Il est impératif de démonter les discours, remplis de préjugés, qui affirment qu’au-delà des façades, le Palais du Midi et ses activités ne méritent pas d’être sauvegardés, qu’on pourrait les sacrifier. Ces discours ne reposent sur aucun fondement éthique ni scientifique.

Afin de mettre en lumière et de protéger ses spécificités architecturales, son histoire industrielle et collective, son intérêt social et sa portée immatérielle, l’ARAU a déposé, en juillet 2023, une demande de classement du Palais du Midi, intérieurs compris. Le gouvernement régional n’a, pour l’instant, pas encore pris de décision quant à une éventuelle ouverture de la procédure de classement.

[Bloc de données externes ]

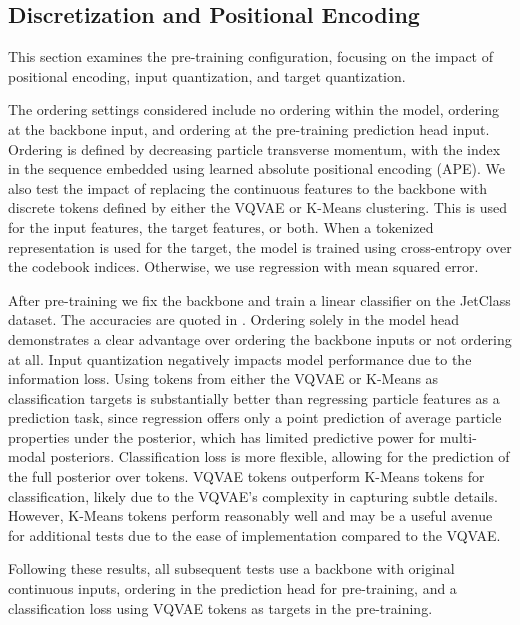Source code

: \subsection{Discretization and Positional Encoding}

This section examines the pre-training configuration, focusing on the impact of positional encoding, input quantization, and target quantization.

The ordering settings considered include no ordering within the model, ordering at the backbone input, and ordering at the pre-training prediction head input.
Ordering is defined by decreasing particle transverse momentum, with the index in the sequence embedded using learned absolute positional encoding (APE).
We also test the impact of replacing the continuous features to the backbone with discrete tokens defined by either the VQVAE or K-Means clustering.
This is used for the input features, the target features, or both.
When a tokenized representation is used for the target, the model is trained using cross-entropy over the codebook indices. Otherwise, we use regression with mean squared error.

After pre-training we fix the backbone and train a linear classifier on the JetClass dataset.
The accuracies are quoted in .
Ordering solely in the model head demonstrates a clear advantage over ordering the backbone inputs or not ordering at all.
Input quantization negatively impacts model performance due to the information loss.
Using tokens from either the VQVAE or K-Means as classification targets is substantially better than regressing particle features as a prediction task, since regression offers only a point prediction of average particle properties under the posterior, which has limited predictive power for multi-modal posteriors.
Classification loss is more flexible, allowing for the prediction of the full posterior over tokens.
VQVAE tokens outperform K-Means tokens for classification, likely due to the VQVAE's complexity in capturing subtle details.
However, K-Means tokens perform reasonably well and may be a useful avenue for additional tests due to the ease of implementation compared to the VQVAE.

Following these results, all subsequent tests use a backbone with original continuous inputs, ordering in the prediction head for pre-training, and a classification loss using VQVAE tokens as targets in the pre-training.

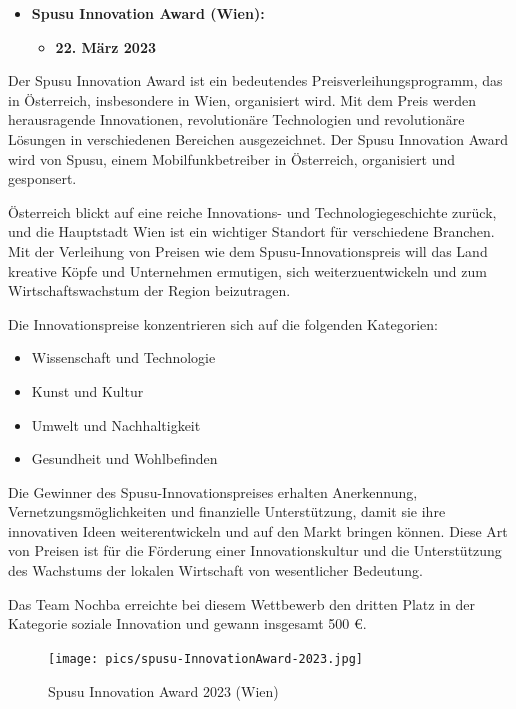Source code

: \begin{itemize}
    \item \textbf{Spusu Innovation Award (Wien):}
          \begin{itemize}
              \item \textbf{22. März 2023}
          \end{itemize}
\end{itemize}

Der Spusu Innovation Award ist ein bedeutendes Preisverleihungsprogramm, das in Österreich, insbesondere in Wien, organisiert wird. Mit dem Preis werden herausragende Innovationen, revolutionäre Technologien und revolutionäre Lösungen in verschiedenen Bereichen ausgezeichnet. Der Spusu Innovation Award wird von Spusu, einem Mobilfunkbetreiber in Österreich, organisiert und gesponsert.

Österreich blickt auf eine reiche Innovations- und Technologiegeschichte zurück, und die Hauptstadt Wien ist ein wichtiger Standort für verschiedene Branchen. Mit der Verleihung von Preisen wie dem Spusu-Innovationspreis will das Land kreative Köpfe und Unternehmen ermutigen, sich weiterzuentwickeln und zum Wirtschaftswachstum der Region beizutragen.

Die Innovationspreise konzentrieren sich auf die folgenden Kategorien:

\begin{itemize}
    \item {Wissenschaft und Technologie}
    \item {Kunst und Kultur}
    \item {Umwelt und Nachhaltigkeit}
    \item {Gesundheit und Wohlbefinden}
\end{itemize}

Die Gewinner des Spusu-Innovationspreises erhalten Anerkennung, Vernetzungsmöglichkeiten und finanzielle Unterstützung, damit sie ihre innovativen Ideen weiterentwickeln und auf den Markt bringen können. Diese Art von Preisen ist für die Förderung einer Innovationskultur und die Unterstützung des Wachstums der lokalen Wirtschaft von wesentlicher Bedeutung.

Das Team Nochba erreichte bei diesem Wettbewerb den dritten Platz in der Kategorie soziale Innovation und gewann insgesamt 500 €.

\begin{figure}[H]
    \centering
    \texttt{[image: pics/spusu-InnovationAward-2023.jpg]}
    \caption{Spusu Innovation Award 2023 (Wien)}
    \label{fig:spusu-InnovationAward-2023}
\end{figure}


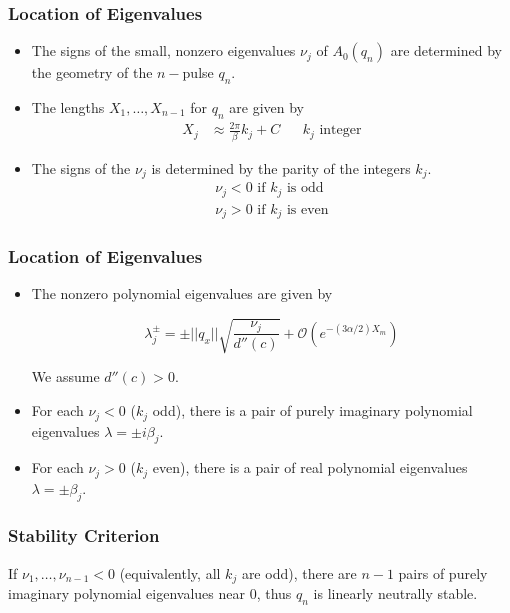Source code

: \documentclass[16pt]{beamer}
\begin{document}
\begin{frame}
\frametitle{Location of Eigenvalues}
	\begin{itemize}
		\item The signs of the small, nonzero eigenvalues $\nu_j$ of $A_0(q_n)$ are determined by the geometry of the $n-$pulse $q_n$.

		\item The lengths $X_1, \dots, X_{n-1}$ for $q_n$ are given by
		\begin{align*}
		X_j &\approx \frac{2\pi}{\beta} k_j + C && k_j \text{ integer}
	    \end{align*}

    	\item The signs of the $\nu_j$ is determined by the parity of the integers $k_j$. 
        \begin{align*}
            \nu_j < 0 \text{ if } k_j \text{ is odd} \\
            \nu_j > 0 \text{ if } k_j \text{ is even} 
        \end{align*}
	\end{itemize}
\end{frame}

\begin{frame}
\frametitle{Location of Eigenvalues}
	\begin{itemize}
		\item The nonzero polynomial eigenvalues are given by

		\begin{equation*}
      		\lambda_j^\pm = \pm ||q_x|| \sqrt{ \frac{\nu_j}{d''(c)} } + \mathcal{O}(e^{-(3 \alpha/2) X_m})
      	\end{equation*}

      	We assume $d''(c) > 0$.

        \item For each $\nu_j < 0$ ($k_j$ odd), there is a pair of purely imaginary polynomial eigenvalues $\lambda = \pm i \beta_j$.

        \item For each $\nu_j > 0$ ($k_j$ even), there is a pair of real polynomial eigenvalues $\lambda = \pm \beta_j$.
	\end{itemize}
\end{frame}

\begin{frame}
\frametitle{Stability Criterion}
\begin{corollary}[Kapitula et. al., 2019]If $\nu_1, \dots, \nu_{n-1} < 0$ (equivalently, all $k_j$ are odd), there are $n - 1$ pairs of purely imaginary polynomial eigenvalues near 0, thus $q_n$ is linearly neutrally stable.
\end{corollary}
\end{frame}
\end{document}

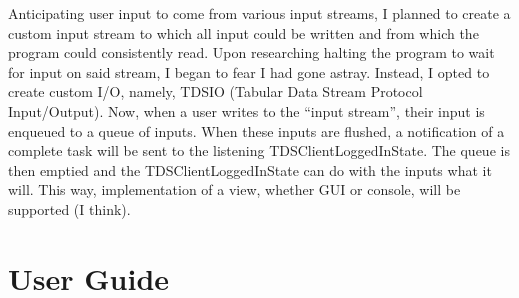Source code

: \documentclass{article}
\begin{document}
        Anticipating user input to come from various input streams, I planned to create a custom input stream to which all input could be written and from which the program could consistently read. Upon researching halting the program to wait for input on said stream, I began to fear I had gone astray. Instead, I opted to create custom I/O, namely, TDSIO (Tabular Data Stream Protocol Input/Output). Now, when a user writes to the ``input stream'', their input is enqueued to a queue of inputs. When these inputs are flushed, a notification of a complete task will be sent to the listening TDSClientLoggedInState. The queue is then emptied and the TDSClientLoggedInState can do with the inputs what it will. This way, implementation of a view, whether GUI or console, will be supported (I think).

\section{User Guide}\label{sec:userguide}
\end{document}
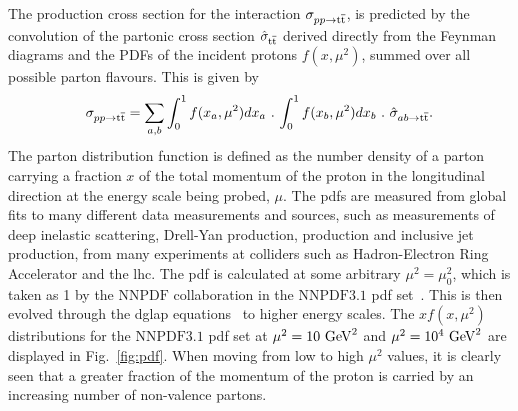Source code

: The production cross section for the interaction $\sigma_{pp\to\mathrm{t}\overline{\mathrm{t}}{}}$, is predicted by the convolution of the partonic cross section $\hat{\sigma}_{\mathrm{t}\overline{\mathrm{t}}{}}$ derived directly from the Feynman diagrams and the PDFs of the incident protons $f(x, \mu^{2})$, summed over all possible parton flavours.
This is given by
\begin{equation}
\label{eq:pdf}
	\sigma_{pp\to\mathrm{t}\overline{\mathrm{t}}{}} = \sum_{a, b}\int_{0}^{1}f(x_{a}, \mu^{2})dx_{a}\,\,.\,\int_{0}^{1}f(x_{b}, \mu^{2})dx_{b}\,\,.\,\,\hat{\sigma}_{ab\to\mathrm{t}\overline{\mathrm{t}}{}}.
\end{equation}
The parton distribution function is defined as the number density of a parton carrying a fraction $x$ of the total momentum of the proton in the longitudinal direction at the energy scale being probed, $\mu$.
The \acrshort{pdf}s are measured from global fits to many different data measurements and sources, such as measurements of deep inelastic scattering, Drell-Yan production, \ttbar{} production and inclusive jet production, from many experiments at colliders such as Hadron-Electron Ring Accelerator and the \acrshort{lhc}.
The \acrshort{pdf} is calculated at some arbitrary $\mu^{2} = \mu^{2}_{0}$, which is taken as 1\GeV{} by the $\mathrm{NNPDF}$ collaboration in the $\mathrm{NNPDF3.1}$ \acrshort{pdf} set~\cite{NNPDF3p1}.
This is then evolved through the \acrfull{dglap} equations~\cite{Th:D, Th:GL, Th:AP} to higher energy scales.
The $xf(x, \mu^{2})$ distributions for the $\mathrm{NNPDF3.1}$ \acrshort{pdf} set at $\mu^{2} = 10\mathrm{~Ge\hspace{-.08em}V}^{2}$ and $\mu^{2} = 10^{4}\mathrm{~Ge\hspace{-.08em}V}^{2}$ are displayed in Fig.~\ref{fig:pdf}.
When moving from low to high $\mu^{2}$ values, it is clearly seen that a greater fraction of the momentum of the proton is carried by an increasing number of non-valence partons.

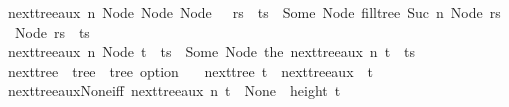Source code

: \begin{isabellebody}
{\isacharbar}{\kern0pt}\ {\isachardoublequoteopen}next{\isacharunderscore}{\kern0pt}tree{\isacharunderscore}{\kern0pt}aux\ n\ {\isacharparenleft}{\kern0pt}Node\ {\isacharparenleft}{\kern0pt}Node\ {\isacharparenleft}{\kern0pt}Node\ {\isacharbrackleft}{\kern0pt}{\isacharbrackright}{\kern0pt}\ {\isacharhash}{\kern0pt}\ rs{\isacharparenright}{\kern0pt}\ {\isacharhash}{\kern0pt}\ ts{\isacharparenright}{\kern0pt}{\isacharparenright}{\kern0pt}\ {\isacharequal}{\kern0pt}\ Some\ {\isacharparenleft}{\kern0pt}Node\ {\isacharparenleft}{\kern0pt}fill{\isacharunderscore}{\kern0pt}tree\ {\isacharparenleft}{\kern0pt}Suc\ n{\isacharparenright}{\kern0pt}\ {\isacharparenleft}{\kern0pt}Node\ rs{\isacharparenright}{\kern0pt}\ {\isacharat}{\kern0pt}\ {\isacharparenleft}{\kern0pt}Node\ rs{\isacharparenright}{\kern0pt}\ {\isacharhash}{\kern0pt}\ ts{\isacharparenright}{\kern0pt}{\isacharparenright}{\kern0pt}{\isachardoublequoteclose}\isanewline
{\isacharbar}{\kern0pt}\ {\isachardoublequoteopen}next{\isacharunderscore}{\kern0pt}tree{\isacharunderscore}{\kern0pt}aux\ n\ {\isacharparenleft}{\kern0pt}Node\ {\isacharparenleft}{\kern0pt}t\ {\isacharhash}{\kern0pt}\ ts{\isacharparenright}{\kern0pt}{\isacharparenright}{\kern0pt}\ {\isacharequal}{\kern0pt}\ Some\ {\isacharparenleft}{\kern0pt}Node\ {\isacharparenleft}{\kern0pt}the\ {\isacharparenleft}{\kern0pt}next{\isacharunderscore}{\kern0pt}tree{\isacharunderscore}{\kern0pt}aux\ n\ t{\isacharparenright}{\kern0pt}\ {\isacharhash}{\kern0pt}\ ts{\isacharparenright}{\kern0pt}{\isacharparenright}{\kern0pt}{\isachardoublequoteclose}\isanewline
\isanewline
{}\isamarkupfalse%
\ next{\isacharunderscore}{\kern0pt}tree\ {\isacharcolon}{\kern0pt}{\isacharcolon}{\kern0pt}\ {\isachardoublequoteopen}tree\ {\isasymRightarrow}\ tree\ option{\isachardoublequoteclose}\ \isanewline
\ \ {\isachardoublequoteopen}next{\isacharunderscore}{\kern0pt}tree\ t\ {\isacharequal}{\kern0pt}\ next{\isacharunderscore}{\kern0pt}tree{\isacharunderscore}{\kern0pt}aux\ {}\ t{\isachardoublequoteclose}\isanewline
\isanewline
\isanewline
{}\isamarkupfalse%
\ next{\isacharunderscore}{\kern0pt}tree{\isacharunderscore}{\kern0pt}aux{\isacharunderscore}{\kern0pt}None{\isacharunderscore}{\kern0pt}iff{\isacharcolon}{\kern0pt}\ {\isachardoublequoteopen}next{\isacharunderscore}{\kern0pt}tree{\isacharunderscore}{\kern0pt}aux\ n\ t\ {\isacharequal}{\kern0pt}\ None\ {\isasymlongleftrightarrow}\ height\ t\ {\isacharless}{\kern0pt}\ {}{\isachardoublequoteclose}\isanewline
%
\isadelimproof
%
\endisadelimproof
%
\isatagproof

\end{isabellebody}
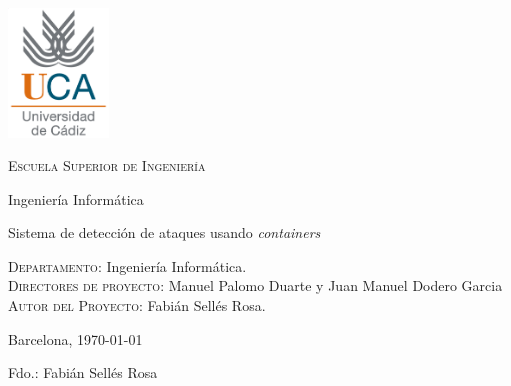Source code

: \thispagestyle{empty}

\includegraphics[width=0.2\textwidth]{images/logouca}

\bigskip
\bigskip
\bigskip
  
  \begin{changemargin}{3em}{3em}

    \begin{center}
      {\Huge \textsc{\nohyphens{Escuela Superior de Ingeniería}}}
      
      \bigskip
      \bigskip
      
      {\huge \nohyphens{Ingeniería Informática}}
      
      \bigskip
      \bigskip
      \bigskip
      \bigskip
      
      {\LARGE \nohyphens{Sistema de detección de ataques usando  \emph{containers}}}
      
      \bigskip
      \bigskip
      \bigskip
      \bigskip
      
    \end{center}
  \end{changemargin}

  \begin{flushleft}
    \Large

    \textsc{Departamento}: \nohyphens{Ingeniería Informática.} \\
    \textsc{Directores de proyecto}: \nohyphens{Manuel Palomo Duarte y Juan Manuel Dodero Garcia} \\
    \textsc{Autor del Proyecto}: \nohyphens{Fabián Sellés Rosa}. \\
  \end{flushleft}
  
  \bigskip
  \bigskip
  \bigskip
  
  \begin{flushright}
    \large
    Barcelona, \today
    
    Fdo.: Fabián Sellés Rosa
    
  \end{flushright}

C’est dans ce contexte qu’a été déposée la candidature du Palais du Midi au programme « 7 Most Endangered Monuments » piloté par Europa Nostra, fédération paneuropéenne du Patrimoine. Cette candidature, basée un travail documentaire minutieux, vise à rappeler l’urgence d’une protection patrimoniale de ce « palais du peuple » d’un hectare en plein centre-ville. Elle permet aussi de mieux sensibiliser le grand public et les autorités à la valeur de ce patrimoine.

Dans un très court terme, l’objectif de la mobilisation autour de cette candidature, est d’éviter que toutes les activités aujourd’hui accueillies dans le Palais ne soient forcées de déménager, dans une totale opacité de décisions : en désertant les lieux, on vide le bâtiment de son sens, on lui retire sa raison sociale. La continuité des occupations fait justement la force du Palais du Midi depuis 150 ans ! Il convient donc d’exiger à la Ville de Bruxelles plus de transparence dans la programmation des opérations de déménagement et de rénovation du bâtiment.

Quatre idées reçues à déconstruire sur le Palais du Midi

L’histoire du Palais du Midi, son rôle social dans le quartier et au-delà, souffrent d’un manque cruel de connaissance et de reconnaissance. Plusieurs idées reçues circulent en effet à l’égard du Palais du Midi : il s’agit de les déconstruire !

Il n’y aurait presque plus d’éléments « d’époque » dans le Palais du Midi : on peut donc faire table rase
Cette attitude vis-à-vis d’un bâtiment public historique n’est pas pertinente : elle reviendrait à considérer que les rénovations successives et les adaptations du lieu à l’évolution des fonctions qu’il a abrité (sans aucune interruption dans son utilisation publique) seraient sans valeur. Or, ce qui fait justement la richesse de ce lieu est le « télescopage » d’époques et de fonctions, d’usages. Les interventions ultérieures à la construction du Palais du Midi (à la fin des années 1920 et 1970 principalement) ont-elles aussi une valeur et constituent des périodes de référence dans l’histoire du lieu. On se réfère ici à la rénovation de Maurice Van Ysendyck (architecte qui a également reconstruit l’hôtel communal de Schaerbeek) qui a adapté le bâtiment pour y abriter les services administratifs de la Ville de Bruxelles à partir de 1927, mais aussi à l’implication dans les années 1970-80 des frères André et Jean Polak (fils du Michel), connus pour avoir travaillé sur l’Atomium, et qui contribuèrent aussi à l’adaptation du Palais du Midi en complexe sportif de la Ville de Bruxelles.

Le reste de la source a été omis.